SEATTLE — Backing away from a three-fold increase in pot store licensing fees, the Seattle City Council Monday unanimously approved a more modest $500 permit hike to sell legal marijuana in Seattle.
The increase – which raises the existing annual license fee to $1,500 from the current $1,000 – would apply to the existing 48 pot stores in Seattle. For out-of-town businesses selling supplies to city pot stores, the license fee will jump to $750.
Logan Bowers, owner of #hashtag pot store and president of the Cannabis Organization of Retail Establishments, said the 50 percent increase is tough but manageable.
“We’re pretty happy that the city listened to us when we pointed out that a 400-percent fee increase was too much,” Bowers said. “While we are thrilled to work with them on the issue, there still is a lot more that needs to be done.”
Councilmember Tim Burgess, who two weeks ago proposed raising the annual license fee to $3,450 – a 411-percent increase – said the council agreed to accept what Mayor Ed Murray had proposed months ago: a 50-percent hike.
Burgess said he proposed the larger fee to help offset the city’s cost of enforcing and regulating legal pot in Seattle.
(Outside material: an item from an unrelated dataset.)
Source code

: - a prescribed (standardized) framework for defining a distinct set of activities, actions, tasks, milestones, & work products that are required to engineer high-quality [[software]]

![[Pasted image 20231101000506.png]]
But, he said, the time wasn’t ripe to link license fees to the cost of regulating those businesses – yet.
“There was conversation about going higher,” Burgess said Monday of the agreement to set the fees at $1,500. “But we realized we faced a larger public policy question.”
Seattle City Council and pot shops
That larger question: Should all permit fees and licenses be calculated by the cost of regulating those businesses? That issue will be discussed by the council in 2017, Burgess said.
Bowers and Burgess both said linking fees to enforcement costs is a complicated issue. From Bowers’ point of view, the sales tax generated by a business is how a business like his pays its way. The city has pulled in an estimated $2 million in sales taxes from weed, he added.
Burgess said he understands that point. But, he said, it is a question that should be studied by city bean counters.
“That’s a big question,” he said, “whether or not the city should charge businesses the full cost of enforcement of business regulations.
“It’s very complicated.”
And, for now, off the table, much to Bowers’ relief. He said that the city could save some of the enforcement cost by finding overlaps with state inspectors. For example, he said, both city and state cannabis inspectors currently ensure the packaging is correct. He asked: Why not a single inspector?
Even so, Bowers was happy with Tuesday’s vote.
“It’s a reasonable compromise for now,” he said. “But we have more work to do.”